● **PROBLEM DETAILS**
Look through the data below. Collect every line where the word "agencyId" occurs.

● **DATA**
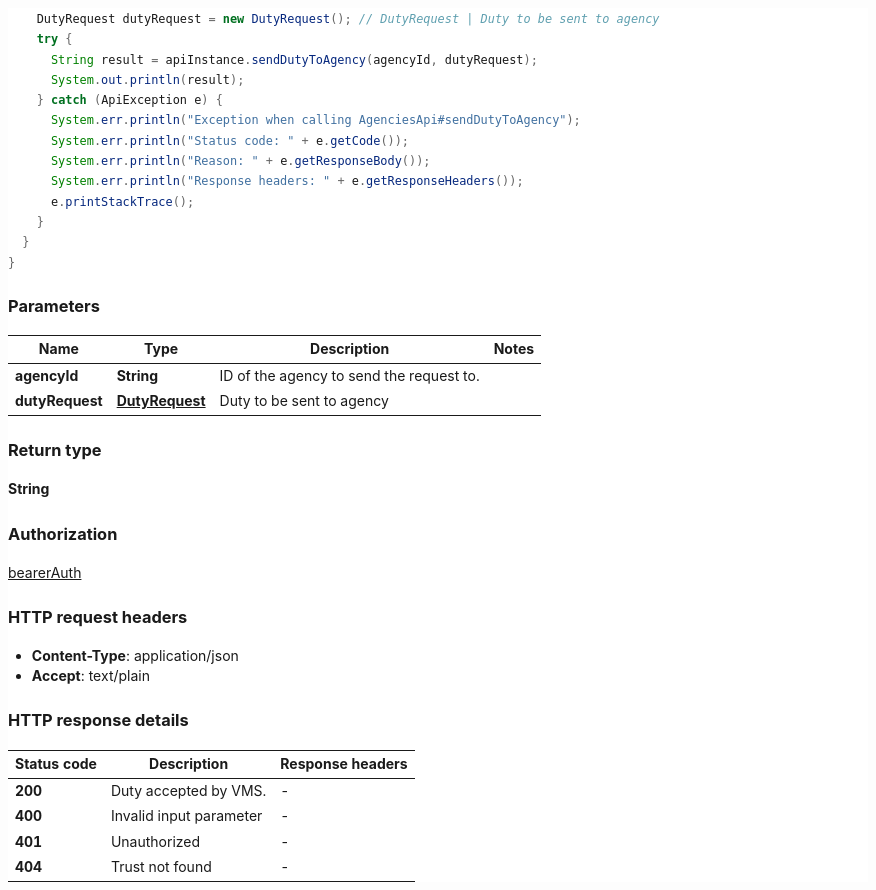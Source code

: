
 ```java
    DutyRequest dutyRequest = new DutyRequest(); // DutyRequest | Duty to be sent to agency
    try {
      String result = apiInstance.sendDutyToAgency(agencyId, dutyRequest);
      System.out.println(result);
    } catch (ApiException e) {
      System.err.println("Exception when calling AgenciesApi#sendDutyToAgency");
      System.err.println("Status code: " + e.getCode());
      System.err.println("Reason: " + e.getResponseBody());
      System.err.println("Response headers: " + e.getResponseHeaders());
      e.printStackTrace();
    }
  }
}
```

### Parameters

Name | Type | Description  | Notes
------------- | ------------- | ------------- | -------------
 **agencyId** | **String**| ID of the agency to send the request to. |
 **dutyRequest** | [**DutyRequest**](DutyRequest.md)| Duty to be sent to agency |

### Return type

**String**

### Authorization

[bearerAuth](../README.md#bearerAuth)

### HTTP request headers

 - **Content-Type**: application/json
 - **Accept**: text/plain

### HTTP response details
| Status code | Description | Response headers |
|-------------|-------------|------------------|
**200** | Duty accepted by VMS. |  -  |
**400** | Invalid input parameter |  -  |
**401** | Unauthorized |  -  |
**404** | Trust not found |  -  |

--

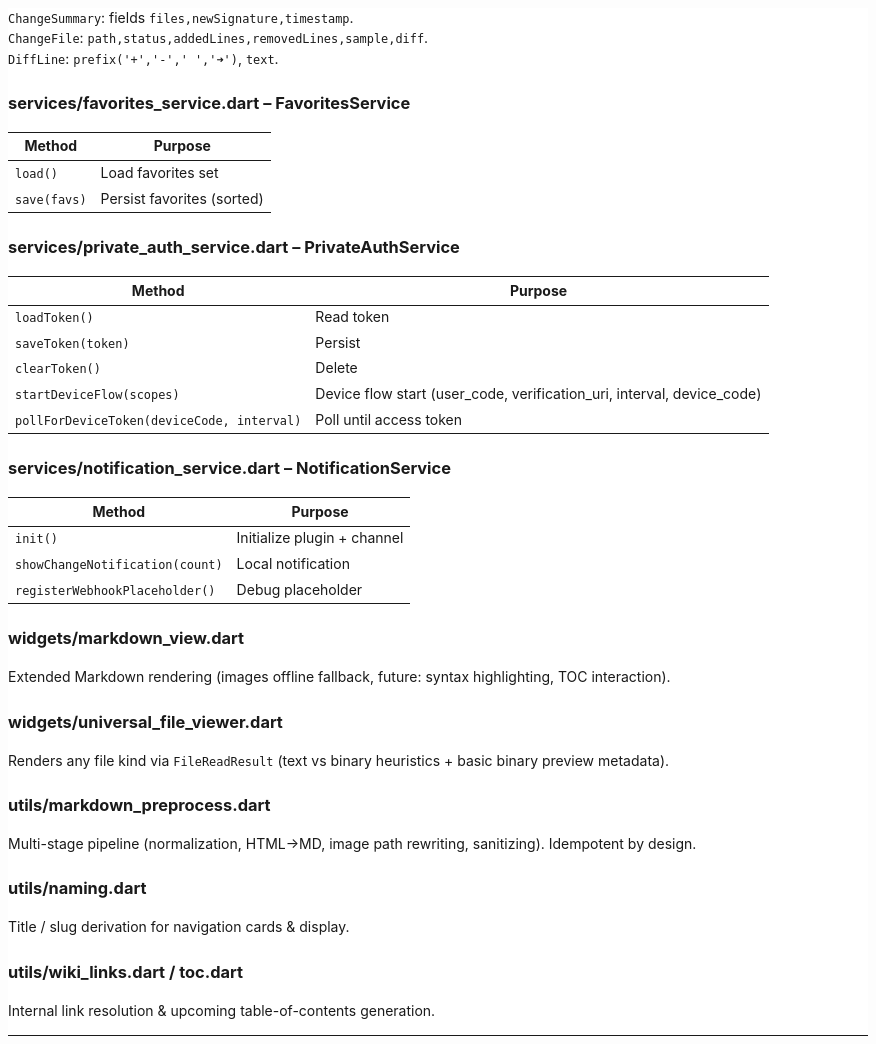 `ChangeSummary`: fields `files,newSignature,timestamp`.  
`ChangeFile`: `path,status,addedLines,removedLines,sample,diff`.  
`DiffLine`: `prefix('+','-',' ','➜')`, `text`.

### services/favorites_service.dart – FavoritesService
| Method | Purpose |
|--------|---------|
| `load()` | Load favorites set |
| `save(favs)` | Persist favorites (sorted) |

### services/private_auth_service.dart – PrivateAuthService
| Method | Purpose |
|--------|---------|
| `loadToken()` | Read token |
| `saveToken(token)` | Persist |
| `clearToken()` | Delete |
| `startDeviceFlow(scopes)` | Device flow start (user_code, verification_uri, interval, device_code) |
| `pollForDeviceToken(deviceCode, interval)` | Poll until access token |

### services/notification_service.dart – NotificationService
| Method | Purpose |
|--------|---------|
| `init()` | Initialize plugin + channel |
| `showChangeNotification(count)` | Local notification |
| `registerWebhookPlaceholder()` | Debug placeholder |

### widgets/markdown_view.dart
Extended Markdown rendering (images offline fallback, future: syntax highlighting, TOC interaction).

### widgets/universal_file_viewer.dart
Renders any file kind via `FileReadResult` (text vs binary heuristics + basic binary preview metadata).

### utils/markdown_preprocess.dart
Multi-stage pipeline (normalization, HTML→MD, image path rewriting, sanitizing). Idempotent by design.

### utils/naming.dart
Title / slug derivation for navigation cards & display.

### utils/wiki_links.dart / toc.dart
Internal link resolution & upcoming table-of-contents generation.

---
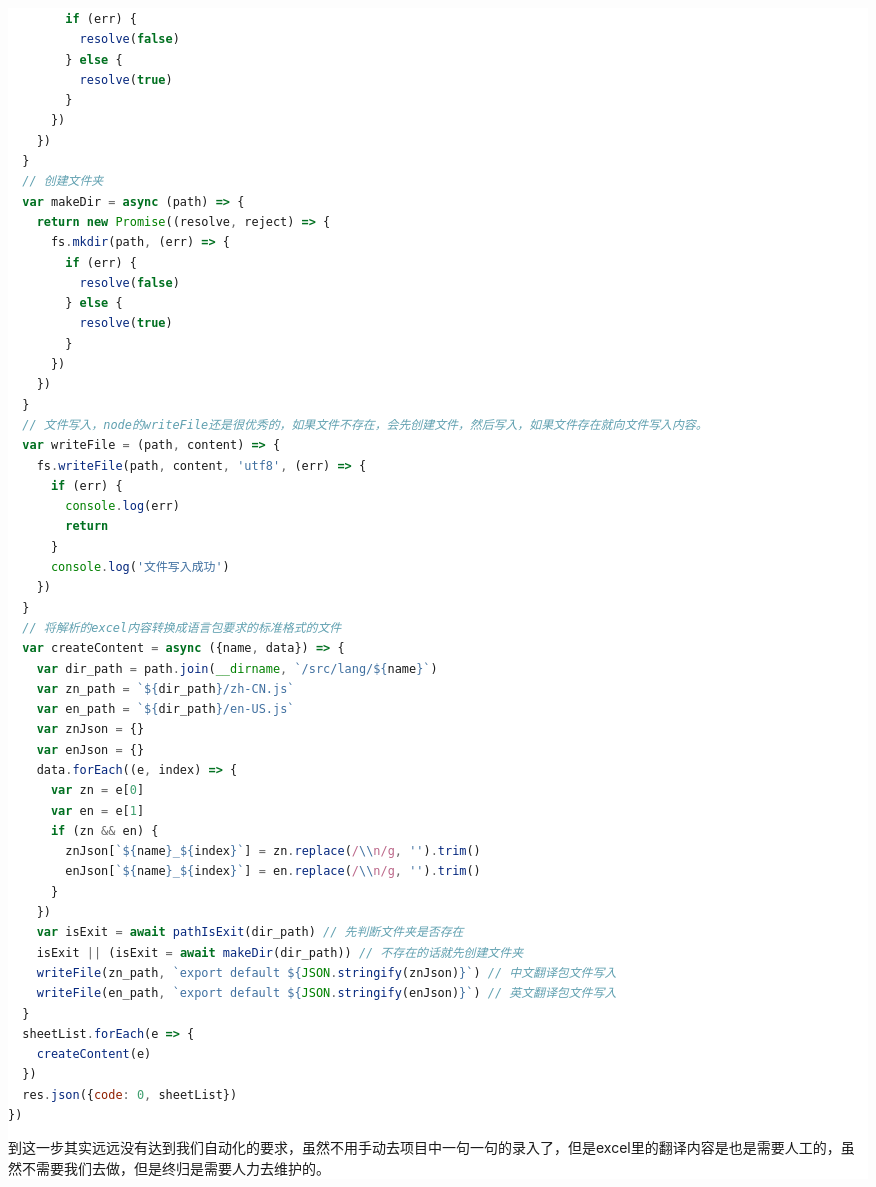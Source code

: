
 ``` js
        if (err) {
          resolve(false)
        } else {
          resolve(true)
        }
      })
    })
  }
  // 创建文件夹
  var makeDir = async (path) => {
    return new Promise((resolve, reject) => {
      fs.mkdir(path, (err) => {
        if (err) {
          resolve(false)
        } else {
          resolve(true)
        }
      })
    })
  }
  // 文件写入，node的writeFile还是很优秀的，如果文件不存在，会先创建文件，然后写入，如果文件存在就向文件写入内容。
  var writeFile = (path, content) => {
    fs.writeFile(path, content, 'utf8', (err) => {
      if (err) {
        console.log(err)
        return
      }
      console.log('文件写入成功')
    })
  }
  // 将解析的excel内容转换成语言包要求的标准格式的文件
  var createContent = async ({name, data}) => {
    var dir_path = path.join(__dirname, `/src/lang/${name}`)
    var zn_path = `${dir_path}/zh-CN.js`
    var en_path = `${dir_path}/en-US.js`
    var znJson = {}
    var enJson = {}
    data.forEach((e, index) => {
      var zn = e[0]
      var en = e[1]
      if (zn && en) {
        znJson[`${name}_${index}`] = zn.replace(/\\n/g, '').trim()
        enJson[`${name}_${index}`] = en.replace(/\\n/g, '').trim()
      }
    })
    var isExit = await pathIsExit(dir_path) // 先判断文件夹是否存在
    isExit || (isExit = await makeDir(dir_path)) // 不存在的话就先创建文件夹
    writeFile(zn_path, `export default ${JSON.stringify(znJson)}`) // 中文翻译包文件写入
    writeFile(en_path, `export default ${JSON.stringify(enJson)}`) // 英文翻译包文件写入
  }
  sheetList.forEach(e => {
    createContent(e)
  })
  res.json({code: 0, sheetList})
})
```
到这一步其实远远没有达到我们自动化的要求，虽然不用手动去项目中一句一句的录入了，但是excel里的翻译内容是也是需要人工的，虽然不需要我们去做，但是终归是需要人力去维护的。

==

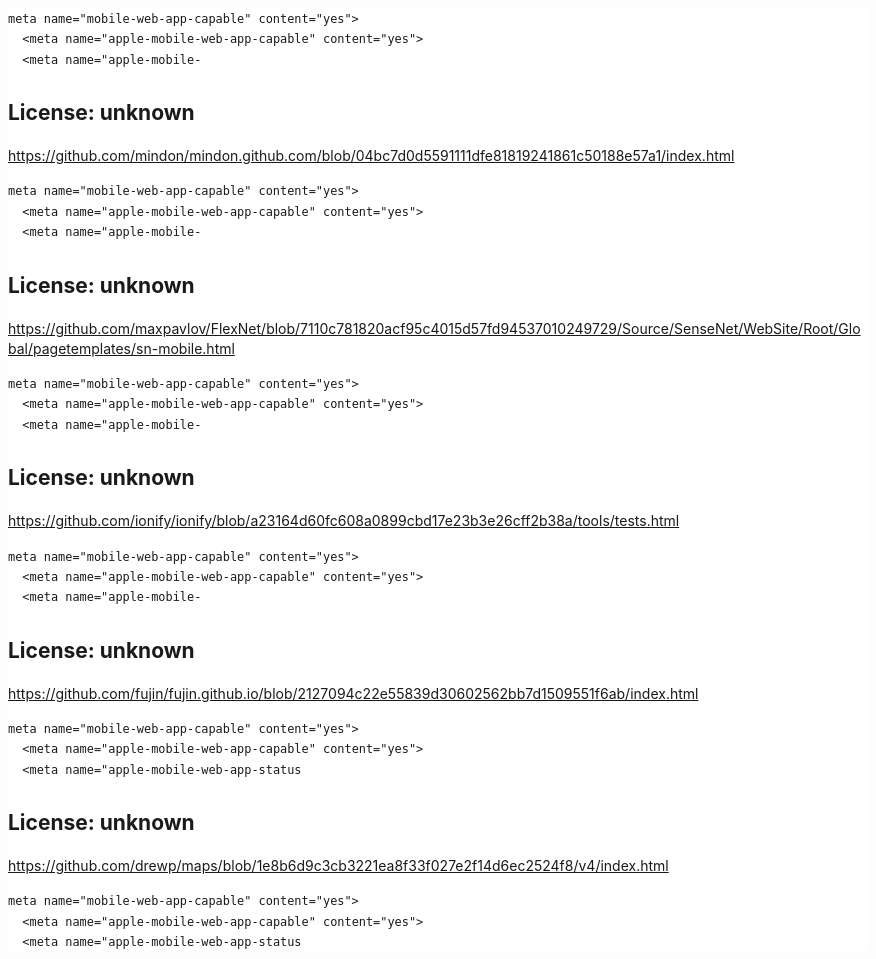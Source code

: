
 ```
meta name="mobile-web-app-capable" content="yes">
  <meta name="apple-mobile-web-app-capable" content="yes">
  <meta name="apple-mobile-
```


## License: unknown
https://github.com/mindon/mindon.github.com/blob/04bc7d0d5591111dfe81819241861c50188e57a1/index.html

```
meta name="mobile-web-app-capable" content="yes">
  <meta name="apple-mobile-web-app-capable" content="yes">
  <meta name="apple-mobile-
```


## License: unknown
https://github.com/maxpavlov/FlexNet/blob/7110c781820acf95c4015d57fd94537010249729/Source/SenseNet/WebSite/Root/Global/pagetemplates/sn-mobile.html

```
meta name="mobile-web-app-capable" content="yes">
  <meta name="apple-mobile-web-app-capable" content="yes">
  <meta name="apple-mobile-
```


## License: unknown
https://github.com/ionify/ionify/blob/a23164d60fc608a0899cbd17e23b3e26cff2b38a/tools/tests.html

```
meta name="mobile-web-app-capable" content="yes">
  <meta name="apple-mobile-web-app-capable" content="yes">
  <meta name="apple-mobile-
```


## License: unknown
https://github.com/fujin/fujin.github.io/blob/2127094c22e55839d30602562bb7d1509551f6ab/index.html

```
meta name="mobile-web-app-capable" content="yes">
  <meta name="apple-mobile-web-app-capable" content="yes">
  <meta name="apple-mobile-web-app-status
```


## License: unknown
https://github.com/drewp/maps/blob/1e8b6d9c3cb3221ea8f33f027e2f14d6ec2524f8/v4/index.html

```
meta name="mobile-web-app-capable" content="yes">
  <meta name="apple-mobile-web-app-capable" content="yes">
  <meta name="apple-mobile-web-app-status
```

● **RESULT FOR THIS TASK**
      String result = apiInstance.sendDutyToAgency(agencyId, dutyRequest);
 **agencyId** | **String**| ID of the agency to send the request to. |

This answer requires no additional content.